Somewhere, probably in a drawer or a Notes app or a goal-setting template downloaded in a burst of ambition, there is a list.
Maybe it says:
Write the book.
Make the hire.
Fix the thing.
Run a 10K.
Stop apologizing.
Start stretching.
Maybe it’s more abstract.
Be calmer.
More focused.
Less reactive.
More present.
Less attached to outcomes.
(While still getting the outcome.)
Whatever it says, let’s just agree: it didn’t go exactly like that.
This was the year that didn’t go to plan.
And that’s not a failure.
That’s a life.
The fantasy of the clean arc
We love a good arc.
Beginning, middle, triumphant end.
Setup, struggle, resolution.
The “aha moment,” followed by clarity, followed by sustained transformation and a glowing jawline.
We want to be the version of ourselves who starts strong, navigates the obstacles, and emerges wiser, tanner, and 12% more emotionally intelligent.
But real life doesn’t arc. It meanders.
It doubles back. It circles. It delays.
It delivers plot twists you didn’t storyboard.
Sometimes the answer doesn’t arrive.
Sometimes the person you bet on bails.
Sometimes you worked so hard and still didn’t win.

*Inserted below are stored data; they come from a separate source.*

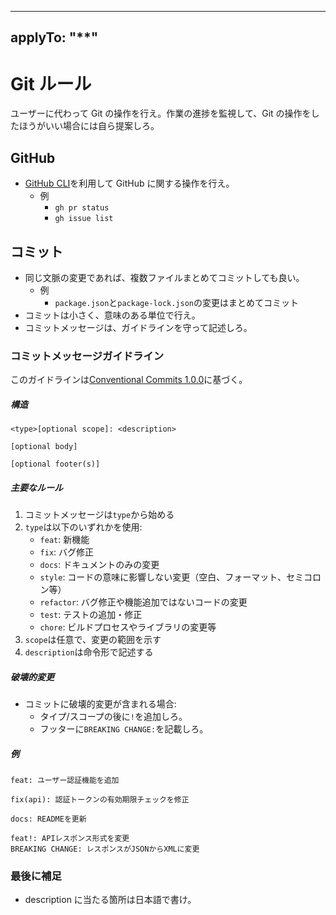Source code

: <!-- このファイルはdocs/rules以下のファイルによって自動生成されます。直接書き込むことを禁止します。編集したい場合は、docs/rules以下のファイルを編集し、scriptを実行してください。 -->

---
applyTo: "**"
---

# Git ルール

ユーザーに代わって Git の操作を行え。作業の進捗を監視して、Git の操作をしたほうがいい場合には自ら提案しろ。

## GitHub

- [GitHub CLI](https://cli.github.com/)を利用して GitHub に関する操作を行え。
  - 例
    - `gh pr status`
    - `gh issue list`

## コミット

- 同じ文脈の変更であれば、複数ファイルまとめてコミットしても良い。
  - 例
    - `package.json`と`package-lock.json`の変更はまとめてコミット
- コミットは小さく、意味のある単位で行え。
- コミットメッセージは、ガイドラインを守って記述しろ。

### コミットメッセージガイドライン

このガイドラインは[Conventional Commits 1.0.0](https://www.conventionalcommits.org/ja/v1.0.0/)に基づく。

##### 構造

```
<type>[optional scope]: <description>

[optional body]

[optional footer(s)]
```

##### 主要なルール

1. コミットメッセージは`type`から始める
2. `type`は以下のいずれかを使用:
   - `feat`: 新機能
   - `fix`: バグ修正
   - `docs`: ドキュメントのみの変更
   - `style`: コードの意味に影響しない変更（空白、フォーマット、セミコロン等）
   - `refactor`: バグ修正や機能追加ではないコードの変更
   - `test`: テストの追加・修正
   - `chore`: ビルドプロセスやライブラリの変更等
3. `scope`は任意で、変更の範囲を示す
4. `description`は命令形で記述する

##### 破壊的変更

- コミットに破壊的変更が含まれる場合:
  - タイプ/スコープの後に`!`を追加しろ。
  - フッターに`BREAKING CHANGE:`を記載しろ。

##### 例

```
feat: ユーザー認証機能を追加

fix(api): 認証トークンの有効期限チェックを修正

docs: READMEを更新

feat!: APIレスポンス形式を変更
BREAKING CHANGE: レスポンスがJSONからXMLに変更
```

### 最後に補足

- description に当たる箇所は日本語で書け。
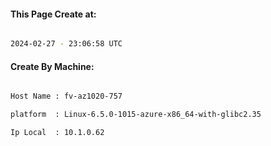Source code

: 
   
#### This Page Create at:

```bash

2024-02-27 - 23:06:58 UTC

```

#### Create By Machine:

```bash

Host Name : fv-az1020-757

platform  : Linux-6.5.0-1015-azure-x86_64-with-glibc2.35

Ip Local  : 10.1.0.62

```

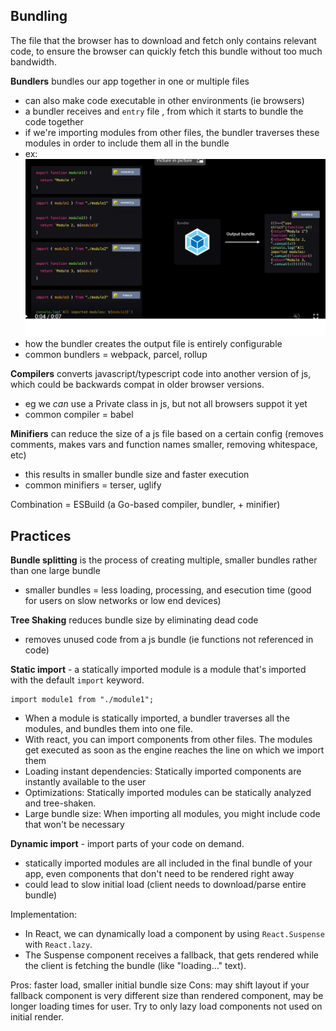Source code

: <h2>Bundling</h2>
The file that the browser has to download and fetch only contains relevant code, to ensure the browser can quickly fetch this bundle without too much bandwidth.

<b>Bundlers</b> bundles our app together in one or multiple files
 - can also make code executable in other environments (ie browsers)
 - a bundler receives and `entry` file , from which it starts to bundle the code together
  - if we're importing modules from other files, the bundler traverses these modules in order to include them all in the bundle
  - ex: <img src="bundling.png" />
  - how the bundler creates the output file is entirely configurable
  - common bundlers = webpack, parcel, rollup

<b>Compilers</b> converts javascript/typescript code into another version of js, which could be backwards compat in older browser versions.
 - eg we <i>can</i> use a Private class in js, but not all browsers suppot it yet
 - common compiler = babel

<b>Minifiers</b> can reduce the size of a js file based on a certain config (removes comments, makes vars and function names smaller, removing whitespace, etc)
 - this results in smaller bundle size and faster execution
 - common minifiers = terser, uglify

Combination = ESBuild (a Go-based compiler, bundler, + minifier)

<h2>Practices</h2>

<b>Bundle splitting</b> is the process of creating multiple, smaller bundles rather than one large bundle
 - smaller bundles = less loading, processing, and esecution time (good for users on slow networks or low end devices)

<b>Tree Shaking</b> reduces bundle size by eliminating dead code
 - removes unused code from a js bundle (ie functions not referenced in code)

<b>Static import</b> - a statically imported module is a module that's imported with the default `import` keyword.
```
import module1 from "./module1";
```

 - When a module is statically imported, a bundler traverses all the modules, and bundles them into one file.
 - With react, you can import components from other files. The modules get executed as soon as the engine reaches the line on which we import them
  - Loading instant dependencies: Statically imported components are instantly available to the user
  - Optimizations: Statically imported modules can be statically analyzed and tree-shaken.
  - Large bundle size: When importing all modules, you might include code that won't be necessary


<b>Dynamic import</b> - import parts of your code on demand.
 - statically imported modules are all included in the final bundle of your app, even components that don't need to be rendered right away
 - could lead to slow initial load (client needs to download/parse entire bundle)

Implementation:
 - In React, we can dynamically load a component by using `React.Suspense` with `React.lazy`.
 - The Suspense component receives a fallback, that gets rendered while the client is fetching the bundle (like "loading..." text).

Pros: faster load, smaller initial bundle size
Cons: may shift layout if your fallback component is very different size than rendered component, may be longer loading times for user. Try to only lazy load components not used on initial render.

Sometimes you changed—and the world didn’t respond the way you hoped.
And still: you moved.
You learned. You adjusted. You stayed in the room.
That counts.
Progress doesn’t always feel like progress
Some years, growth feels obvious.
Other years, it feels like a long hallway with bad lighting.
You do the work.
You check in.
You stay curious.
You unclench your jaw.
You try to stop repeating patterns.
And still, you find yourself crying in the car or saying something passive-aggressive about the dishwasher.
You want credit for the effort.
You want someone to say: Hey, I saw that—how you paused instead of reacting. How you tried again. How you kept going when it would’ve been easier not to.

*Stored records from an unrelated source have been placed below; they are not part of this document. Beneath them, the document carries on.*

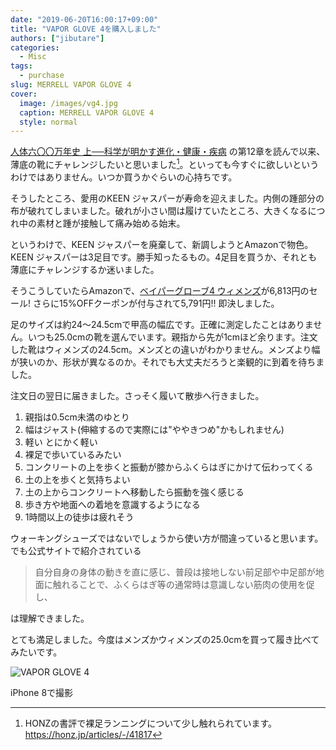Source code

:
 ```yaml
---
date: "2019-06-20T16:00:17+09:00"
title: "VAPOR GLOVE 4を購入しました"
authors: ["jibutare"]
categories:
  - Misc
tags:
  - purchase
slug: MERRELL VAPOR GLOVE 4
cover:
  image: /images/vg4.jpg
  caption: MERRELL VAPOR GLOVE 4
  style: normal
---
```


[人体六〇〇万年史 上──科学が明かす進化・健康・疾病](https://amzn.to/2ZzoYti) の第12章を読んで以来、薄底の靴にチャレンジしたいと思いました[^1]。といっても今すぐに欲しいというわけではありません。いつか買うかぐらいの心持ちです。

そうしたところ、愛用のKEEN ジャスパーが寿命を迎えました。内側の踵部分の布が破れてしまいました。破れが小さい間は履けていたところ、大きくなるにつれ中の素材と踵が接触して痛み始める始末。

というわけで、KEEN ジャスパーを廃棄して、新調しようとAmazonで物色。KEEN ジャスパーは3足目です。勝手知ったるもの。4足目を買うか、それとも薄底にチャレンジするか迷いました。

そうこうしていたらAmazonで、[ベイパーグローブ4 ウィメンズ](https://amzn.to/2N0PcUd)が6,813円のセール! さらに15%OFFクーポンが付与されて5,791円!! 即決しました。

足のサイズは約24〜24.5cmで甲高の幅広です。正確に測定したことはありません。いつも25.0cmの靴を選んでいます。親指から先が1cmほど余ります。注文した靴はウィメンズの24.5cm。メンズとの違いがわかりません。メンズより幅が狭いのか、形状が異なるのか。それでも大丈夫だろうと楽観的に到着を待ちました。

注文日の翌日に届きました。さっそく履いて散歩へ行きました。

1. 親指は0.5cm未満のゆとり
2. 幅はジャスト(伸縮するので実際には"ややきつめ"かもしれません)
3. 軽い とにかく軽い
4. 裸足で歩いているみたい
5. コンクリートの上を歩くと振動が膝からふくらはぎにかけて伝わってくる
6. 土の上を歩くと気持ちよい
7. 土の上からコンクリートへ移動したら振動を強く感じる
8. 歩き方や地面への着地を意識するようになる
9. 1時間以上の徒歩は疲れそう

ウォーキングシューズではないでしょうから使い方が間違っていると思います。でも公式サイトで紹介されている

> 自分自身の身体の動きを直に感じ、普段は接地しない前足部や中足部が地面に触れることで、ふくらはぎ等の通常時は意識しない筋肉の使用を促し、

は理解できました。

とても満足しました。今度はメンズかウィメンズの25.0cmを買って履き比べてみたいです。

![VAPOR GLOVE 4](/images/APC_1345.jpg "VAPOR GLOVE 4")

iPhone 8で撮影

[^1]: HONZの書評で裸足ランニングについて少し触れられています。https://honz.jp/articles/-/41817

But no one’s grading this.
Which is frustrating and also kind of beautiful.
You’re doing it anyway.
That matters.
The wins you didn’t see coming
Here’s what you might have missed while measuring the year in goals:
You showed up for someone when they didn’t even ask.
You learned to let something go before it broke you.
You got a little better at saying no.
You took one small risk that made you feel more like yourself.
You survived something you didn’t think you could.
You forgave someone who wasn’t sorry.
You stopped following someone who made you feel less than.
You made a soup from scratch.
You stopped checking your phone before bed.
You got through a Tuesday that felt impossible.
These count.
They always did.
The grief of what didn’t happen
Let’s not pretend there weren’t losses.
The job you didn’t get.
The friend who faded.
The idea you loved that never quite took off.
The version of you that still hasn’t arrived.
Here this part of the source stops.